*WORK REQUIRED*
Pull out from the material below all lines with "documentation".

*SOURCE RECORDS*
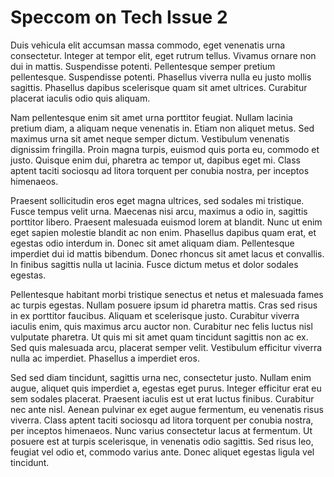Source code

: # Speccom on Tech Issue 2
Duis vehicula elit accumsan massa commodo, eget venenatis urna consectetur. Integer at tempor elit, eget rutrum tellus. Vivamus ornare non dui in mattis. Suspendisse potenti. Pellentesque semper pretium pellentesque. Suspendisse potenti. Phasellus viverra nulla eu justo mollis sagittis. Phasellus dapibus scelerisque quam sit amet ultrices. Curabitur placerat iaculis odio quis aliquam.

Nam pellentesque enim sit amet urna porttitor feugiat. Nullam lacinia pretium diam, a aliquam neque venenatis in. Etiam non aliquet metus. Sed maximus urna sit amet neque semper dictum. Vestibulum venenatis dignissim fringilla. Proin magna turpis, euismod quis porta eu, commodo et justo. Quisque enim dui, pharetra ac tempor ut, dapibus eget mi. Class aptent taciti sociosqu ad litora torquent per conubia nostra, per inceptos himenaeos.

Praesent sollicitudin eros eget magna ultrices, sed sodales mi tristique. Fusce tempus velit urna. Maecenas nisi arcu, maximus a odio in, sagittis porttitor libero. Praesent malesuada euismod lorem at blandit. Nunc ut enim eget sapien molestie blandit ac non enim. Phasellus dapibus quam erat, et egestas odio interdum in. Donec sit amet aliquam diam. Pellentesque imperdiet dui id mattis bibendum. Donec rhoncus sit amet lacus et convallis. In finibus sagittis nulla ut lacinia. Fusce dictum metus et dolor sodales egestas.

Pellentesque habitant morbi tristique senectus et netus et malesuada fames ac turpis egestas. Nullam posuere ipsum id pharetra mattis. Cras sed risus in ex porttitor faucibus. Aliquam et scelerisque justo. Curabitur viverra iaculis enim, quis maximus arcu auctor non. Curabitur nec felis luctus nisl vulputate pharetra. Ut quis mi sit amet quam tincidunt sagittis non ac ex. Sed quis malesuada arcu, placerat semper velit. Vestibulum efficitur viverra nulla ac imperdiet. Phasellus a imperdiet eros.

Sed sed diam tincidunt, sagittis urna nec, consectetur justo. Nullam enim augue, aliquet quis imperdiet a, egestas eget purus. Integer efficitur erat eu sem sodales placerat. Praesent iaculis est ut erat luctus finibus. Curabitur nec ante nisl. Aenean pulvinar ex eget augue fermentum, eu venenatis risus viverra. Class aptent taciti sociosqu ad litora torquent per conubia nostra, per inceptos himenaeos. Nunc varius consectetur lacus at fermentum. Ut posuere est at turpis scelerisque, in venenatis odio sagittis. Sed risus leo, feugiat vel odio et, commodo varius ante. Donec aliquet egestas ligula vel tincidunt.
==
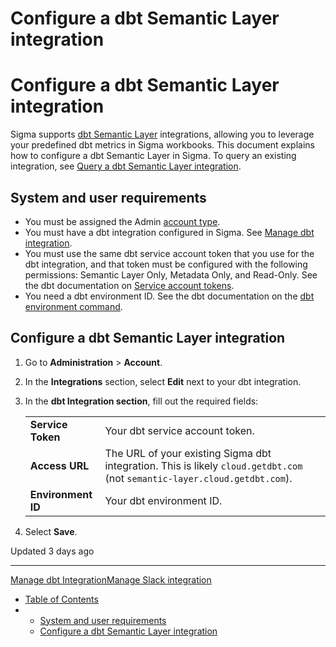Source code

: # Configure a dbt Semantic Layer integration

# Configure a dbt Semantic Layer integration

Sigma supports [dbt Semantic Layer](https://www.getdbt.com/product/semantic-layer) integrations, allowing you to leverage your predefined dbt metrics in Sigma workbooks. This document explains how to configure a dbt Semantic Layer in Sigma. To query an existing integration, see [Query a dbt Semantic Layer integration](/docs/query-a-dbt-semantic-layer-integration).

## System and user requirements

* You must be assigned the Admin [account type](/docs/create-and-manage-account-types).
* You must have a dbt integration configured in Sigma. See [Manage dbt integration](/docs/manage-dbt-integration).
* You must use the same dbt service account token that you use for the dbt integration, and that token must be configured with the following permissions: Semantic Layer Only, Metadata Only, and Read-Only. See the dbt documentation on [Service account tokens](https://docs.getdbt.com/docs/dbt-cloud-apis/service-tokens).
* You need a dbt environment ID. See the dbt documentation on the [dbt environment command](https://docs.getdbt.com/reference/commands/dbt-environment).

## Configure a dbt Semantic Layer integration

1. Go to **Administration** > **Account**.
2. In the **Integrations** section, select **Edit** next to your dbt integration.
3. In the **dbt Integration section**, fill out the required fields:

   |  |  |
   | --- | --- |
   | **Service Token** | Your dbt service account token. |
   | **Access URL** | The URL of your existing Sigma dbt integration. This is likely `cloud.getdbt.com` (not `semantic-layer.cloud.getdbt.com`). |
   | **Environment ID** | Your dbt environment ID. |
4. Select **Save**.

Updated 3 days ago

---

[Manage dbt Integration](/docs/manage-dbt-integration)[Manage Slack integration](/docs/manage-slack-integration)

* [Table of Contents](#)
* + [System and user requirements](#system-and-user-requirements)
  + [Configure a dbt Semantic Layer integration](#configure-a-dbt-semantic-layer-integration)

*EXPECTED OUTPUT*
* You must use the same dbt service account token that you use for the dbt integration, and that token must be configured with the following permissions: Semantic Layer Only, Metadata Only, and Read-Only. See the dbt documentation on [Service account tokens](https://docs.getdbt.com/docs/dbt-cloud-apis/service-tokens).
* You need a dbt environment ID. See the dbt documentation on the [dbt environment command](https://docs.getdbt.com/reference/commands/dbt-environment).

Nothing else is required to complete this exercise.